In the current scenario of transportation system, vehicles of conventional are replaced with Electric Vehicles (EVs) with Permanent Magnet Brushless Direct Control Motors (PMBLDCMs) because of the many advantages of the usage of such motors in EVs. Despite the many advantages of the usage of EVs with PMBLDCMs, there were some disadvantages, among them were speed control and dealing with uncertainty problems in the usage of PMBLDCMs in EVs. In rectifying the above-mentioned problems, this work proposed and implemented an ideology of using the nonlinear controller strategy Adaptive Neuro-Fuzzy Sliding Mode Control (ANF-SMC) in the Electric Propulsion Subsystem (EPSS) of EVs with the usage of the proposed nonlinear controller under not loaded and fully loaded vehicles with constant, variable and sudden disturbance in speed conditions.
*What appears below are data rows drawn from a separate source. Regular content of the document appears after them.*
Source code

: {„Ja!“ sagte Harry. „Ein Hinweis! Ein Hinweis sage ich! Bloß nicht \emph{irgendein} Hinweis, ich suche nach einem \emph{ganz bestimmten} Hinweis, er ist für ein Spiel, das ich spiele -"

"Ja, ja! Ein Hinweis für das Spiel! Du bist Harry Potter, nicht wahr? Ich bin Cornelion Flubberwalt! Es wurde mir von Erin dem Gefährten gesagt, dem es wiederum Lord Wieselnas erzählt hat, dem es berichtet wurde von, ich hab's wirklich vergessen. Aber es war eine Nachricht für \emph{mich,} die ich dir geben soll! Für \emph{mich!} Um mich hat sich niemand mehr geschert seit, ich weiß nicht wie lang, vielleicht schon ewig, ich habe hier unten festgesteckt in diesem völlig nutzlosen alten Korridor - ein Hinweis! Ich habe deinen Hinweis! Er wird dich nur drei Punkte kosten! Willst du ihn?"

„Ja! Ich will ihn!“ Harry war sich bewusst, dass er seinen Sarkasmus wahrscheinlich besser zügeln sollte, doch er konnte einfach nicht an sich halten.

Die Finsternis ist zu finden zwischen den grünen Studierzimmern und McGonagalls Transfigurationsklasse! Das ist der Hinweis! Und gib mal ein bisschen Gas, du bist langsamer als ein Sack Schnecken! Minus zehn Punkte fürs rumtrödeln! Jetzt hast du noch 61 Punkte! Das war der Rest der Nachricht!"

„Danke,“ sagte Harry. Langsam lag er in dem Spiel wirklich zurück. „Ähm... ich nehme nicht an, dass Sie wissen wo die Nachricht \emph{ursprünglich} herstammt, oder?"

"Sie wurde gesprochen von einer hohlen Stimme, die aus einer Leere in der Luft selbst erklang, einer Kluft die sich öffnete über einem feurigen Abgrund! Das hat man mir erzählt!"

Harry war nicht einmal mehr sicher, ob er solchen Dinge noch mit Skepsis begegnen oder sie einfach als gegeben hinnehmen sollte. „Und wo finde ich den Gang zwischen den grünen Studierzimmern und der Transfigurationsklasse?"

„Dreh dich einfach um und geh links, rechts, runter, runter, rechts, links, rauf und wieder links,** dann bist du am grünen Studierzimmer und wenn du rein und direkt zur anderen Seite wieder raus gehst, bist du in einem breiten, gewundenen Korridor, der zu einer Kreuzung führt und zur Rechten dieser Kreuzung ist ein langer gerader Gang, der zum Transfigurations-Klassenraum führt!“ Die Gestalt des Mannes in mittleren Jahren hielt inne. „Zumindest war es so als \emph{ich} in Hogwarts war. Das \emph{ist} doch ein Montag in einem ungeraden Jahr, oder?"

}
Simulation was carried out using MATLAB version R2020b with Fuzzy Tool Kit (FTK) and simulation performance comparison was done with the existing four (one linear and three nonlinear) controllers. Comparative simulation results infer that the proposed nonlinear controller performs well with zero overshoot and less settling time than that of the existing four (one linear and three nonlinear controllers).